Um dia meu irmão Zezé perguntou ao nosso pai o que era viver de morada. Por que não éramos também donos daquela terra, se lá havíamos nascido e trabalhado desde sempre. Por que a família Peixoto, que não morava na fazendo, era dita dona. Por que não fazíamos daquela terra nossa, já que dela vivíamos, plantávamos as sementes, colhíamos o pão. Se dali retirávamos nosso sustento.
Esse dia vive em minha memória. Não se apaga
nem se afasta ainda que envelheça. O sol era tão forte que quase tudo ao
alcance de minha visão estava branco, refletindo a luz intensa do céu sem
nuvens. Meu pai retirou o chapéu, o calor fazia minar de seu corpo um suor
grosso que lhe lavava o rosto, escorrendo pela fronte e pelas têmporas.

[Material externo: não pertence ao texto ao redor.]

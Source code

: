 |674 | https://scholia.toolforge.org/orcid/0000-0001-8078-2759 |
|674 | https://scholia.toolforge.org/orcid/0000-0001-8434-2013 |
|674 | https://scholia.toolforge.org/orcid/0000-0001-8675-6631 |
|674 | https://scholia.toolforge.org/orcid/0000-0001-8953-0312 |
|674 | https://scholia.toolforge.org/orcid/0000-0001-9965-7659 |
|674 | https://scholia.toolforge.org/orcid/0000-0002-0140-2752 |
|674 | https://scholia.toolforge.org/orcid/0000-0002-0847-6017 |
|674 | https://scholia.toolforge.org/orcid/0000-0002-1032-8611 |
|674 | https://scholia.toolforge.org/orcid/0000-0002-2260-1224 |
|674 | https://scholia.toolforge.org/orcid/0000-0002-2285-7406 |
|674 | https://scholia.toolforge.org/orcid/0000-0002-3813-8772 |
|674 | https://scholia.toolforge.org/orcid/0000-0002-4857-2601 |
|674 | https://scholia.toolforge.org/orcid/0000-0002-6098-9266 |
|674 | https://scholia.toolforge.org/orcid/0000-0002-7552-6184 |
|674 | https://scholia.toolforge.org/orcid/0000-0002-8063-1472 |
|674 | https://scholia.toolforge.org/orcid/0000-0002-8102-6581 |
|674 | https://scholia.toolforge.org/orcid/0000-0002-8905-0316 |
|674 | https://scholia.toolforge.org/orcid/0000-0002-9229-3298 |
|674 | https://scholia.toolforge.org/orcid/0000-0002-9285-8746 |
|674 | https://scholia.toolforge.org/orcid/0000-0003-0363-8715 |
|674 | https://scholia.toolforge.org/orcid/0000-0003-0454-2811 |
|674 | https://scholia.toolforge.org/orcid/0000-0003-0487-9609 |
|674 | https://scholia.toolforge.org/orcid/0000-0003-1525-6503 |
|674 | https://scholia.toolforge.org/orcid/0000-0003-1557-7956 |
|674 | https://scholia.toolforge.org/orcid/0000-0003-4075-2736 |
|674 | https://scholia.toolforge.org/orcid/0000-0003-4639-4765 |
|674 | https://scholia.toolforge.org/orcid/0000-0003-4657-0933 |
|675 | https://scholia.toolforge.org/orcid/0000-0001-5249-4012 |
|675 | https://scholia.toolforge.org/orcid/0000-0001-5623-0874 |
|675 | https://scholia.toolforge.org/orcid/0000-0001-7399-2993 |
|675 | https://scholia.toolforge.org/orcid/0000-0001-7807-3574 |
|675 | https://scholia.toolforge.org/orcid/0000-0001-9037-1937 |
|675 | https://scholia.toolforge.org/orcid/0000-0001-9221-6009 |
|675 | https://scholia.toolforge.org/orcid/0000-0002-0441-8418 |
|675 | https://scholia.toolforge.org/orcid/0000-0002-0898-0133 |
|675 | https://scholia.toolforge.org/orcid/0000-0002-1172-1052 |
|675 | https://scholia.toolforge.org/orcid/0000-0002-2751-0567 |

Escorria pelo lado anterior de seus braços, formando grande manchas em sua
camisa surrada. O barro cobria sua calça, sua enxada, seus braços, o chapéu
largo em suas mãos. Eu atirava milho e restos de comida para as galinhas. “Pedir
morada é quando você não sabe para onde ir, porque não tem trabalho de onde vem.

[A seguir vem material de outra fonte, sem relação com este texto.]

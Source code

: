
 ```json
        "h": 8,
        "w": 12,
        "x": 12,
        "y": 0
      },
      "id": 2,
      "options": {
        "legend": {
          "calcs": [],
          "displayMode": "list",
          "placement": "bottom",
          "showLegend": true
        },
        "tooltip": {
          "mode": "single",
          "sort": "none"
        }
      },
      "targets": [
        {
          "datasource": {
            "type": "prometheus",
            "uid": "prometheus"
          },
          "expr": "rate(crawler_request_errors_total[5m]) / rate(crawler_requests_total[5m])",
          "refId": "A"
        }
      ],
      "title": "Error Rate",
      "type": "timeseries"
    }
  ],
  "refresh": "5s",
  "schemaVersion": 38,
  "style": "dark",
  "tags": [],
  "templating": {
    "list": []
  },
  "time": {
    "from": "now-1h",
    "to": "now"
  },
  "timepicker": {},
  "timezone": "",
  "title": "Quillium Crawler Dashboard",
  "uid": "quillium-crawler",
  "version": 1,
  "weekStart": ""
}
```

Não tem de onde tirar o sustento”, apertou os olhos, olhando para a cova diante
de seus pés, “aí você pergunta pra quem tem e quem precisa de gente para
trabalho: “Moço, o senhor me dá morada?”. De pronto seu olho se ergueu para meu
irmão: “Trabalhe mais e pense menos. Seu olho não deve crescer para o que não é
seu”. Apoiou a enxada em pé no solo, segurando a ponta do seu cabo com um dos
braços. “O documento da terra não vai lhe dar mais milho, nem feijão. Não vai
botar comida na nossa mesa.” Retirou papel e fumo do bolso e começou a fazer um
cigarro. “Está vendo este mundão de terra aí? O olho cresce. O homem quer mais.
Mas suas mãos não dão conta de trabalhar ela toda, dão? Você sozinho consegue
trabalhar essa tarefa que a gente trabalha. Esta terra que cresce mato, que
cresce a caatinga, o buriti, o dendê não é nada sem trabalho. Não vale nada.
Pode valer até para essa gente que não trabalha. Que não abre uma cova, que não
sabe semear e colher. Mas para gente como a gente a terra só tem valor se tem
trabalho. Sem ele a terra é nada."
Itamar Vieira Junior (1979-)
Torto Arado. São Paulo: Todavia, 2019, p. 185-186.